■ Stored data:
------------------------------------------------

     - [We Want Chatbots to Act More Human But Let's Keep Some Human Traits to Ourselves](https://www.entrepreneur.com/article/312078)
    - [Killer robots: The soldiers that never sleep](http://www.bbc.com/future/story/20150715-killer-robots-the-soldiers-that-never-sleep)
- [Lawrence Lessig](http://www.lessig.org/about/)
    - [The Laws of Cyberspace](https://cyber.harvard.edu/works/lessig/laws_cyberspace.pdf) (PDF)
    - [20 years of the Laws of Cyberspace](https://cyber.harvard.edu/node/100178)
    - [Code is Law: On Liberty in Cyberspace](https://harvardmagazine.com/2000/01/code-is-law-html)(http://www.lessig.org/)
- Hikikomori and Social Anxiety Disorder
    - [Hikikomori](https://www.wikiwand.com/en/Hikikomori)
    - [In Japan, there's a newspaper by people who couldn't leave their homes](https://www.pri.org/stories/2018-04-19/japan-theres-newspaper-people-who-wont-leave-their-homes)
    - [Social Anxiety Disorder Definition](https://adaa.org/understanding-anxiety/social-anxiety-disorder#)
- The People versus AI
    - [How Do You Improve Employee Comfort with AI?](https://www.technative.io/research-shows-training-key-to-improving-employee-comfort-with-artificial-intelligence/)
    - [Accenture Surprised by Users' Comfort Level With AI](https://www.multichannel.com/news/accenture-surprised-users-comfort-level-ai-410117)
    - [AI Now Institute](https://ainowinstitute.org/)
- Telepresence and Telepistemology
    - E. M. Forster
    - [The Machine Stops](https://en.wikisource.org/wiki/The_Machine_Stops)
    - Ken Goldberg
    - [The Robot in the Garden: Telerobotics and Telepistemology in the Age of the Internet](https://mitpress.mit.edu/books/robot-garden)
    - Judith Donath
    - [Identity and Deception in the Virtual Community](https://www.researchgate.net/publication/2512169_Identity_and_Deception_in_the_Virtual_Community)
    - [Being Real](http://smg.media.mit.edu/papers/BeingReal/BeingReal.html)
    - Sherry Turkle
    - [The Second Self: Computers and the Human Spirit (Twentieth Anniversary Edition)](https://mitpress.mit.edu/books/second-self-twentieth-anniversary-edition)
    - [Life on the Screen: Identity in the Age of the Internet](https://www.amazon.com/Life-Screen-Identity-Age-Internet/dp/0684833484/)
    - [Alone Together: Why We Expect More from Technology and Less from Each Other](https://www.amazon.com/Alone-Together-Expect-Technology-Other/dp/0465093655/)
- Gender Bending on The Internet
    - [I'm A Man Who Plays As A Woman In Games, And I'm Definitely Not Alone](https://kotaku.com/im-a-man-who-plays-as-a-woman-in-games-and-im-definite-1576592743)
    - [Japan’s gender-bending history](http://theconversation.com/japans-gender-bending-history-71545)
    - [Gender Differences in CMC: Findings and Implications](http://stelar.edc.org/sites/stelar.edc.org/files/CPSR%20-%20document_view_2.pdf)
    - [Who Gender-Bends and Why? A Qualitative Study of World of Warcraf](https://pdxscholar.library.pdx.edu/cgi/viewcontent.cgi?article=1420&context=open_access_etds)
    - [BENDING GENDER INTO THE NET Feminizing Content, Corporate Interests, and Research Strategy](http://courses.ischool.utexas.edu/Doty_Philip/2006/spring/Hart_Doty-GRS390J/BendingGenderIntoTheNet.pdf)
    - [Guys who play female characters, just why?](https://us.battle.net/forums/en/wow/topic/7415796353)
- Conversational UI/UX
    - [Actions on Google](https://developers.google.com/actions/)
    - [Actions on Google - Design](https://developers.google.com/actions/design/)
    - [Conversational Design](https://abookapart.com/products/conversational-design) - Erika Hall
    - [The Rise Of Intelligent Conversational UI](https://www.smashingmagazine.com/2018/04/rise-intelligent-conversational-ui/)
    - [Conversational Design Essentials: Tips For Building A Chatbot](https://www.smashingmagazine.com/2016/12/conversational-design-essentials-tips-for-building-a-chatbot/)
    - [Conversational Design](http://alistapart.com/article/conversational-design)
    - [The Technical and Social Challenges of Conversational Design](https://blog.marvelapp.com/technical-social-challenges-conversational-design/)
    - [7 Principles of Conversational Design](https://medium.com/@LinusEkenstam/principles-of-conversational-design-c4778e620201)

------------------------------------------------

■ Task to complete:
Only the lines from the top of the data through the line that contains "- [Lawrence Lessig](http://www.lessig.org/about/)" should be quoted, exactly as they stand.

■ Output for this task:
     - [We Want Chatbots to Act More Human But Let's Keep Some Human Traits to Ourselves](https://www.entrepreneur.com/article/312078)
    - [Killer robots: The soldiers that never sleep](http://www.bbc.com/future/story/20150715-killer-robots-the-soldiers-that-never-sleep)
- [Lawrence Lessig](http://www.lessig.org/about/)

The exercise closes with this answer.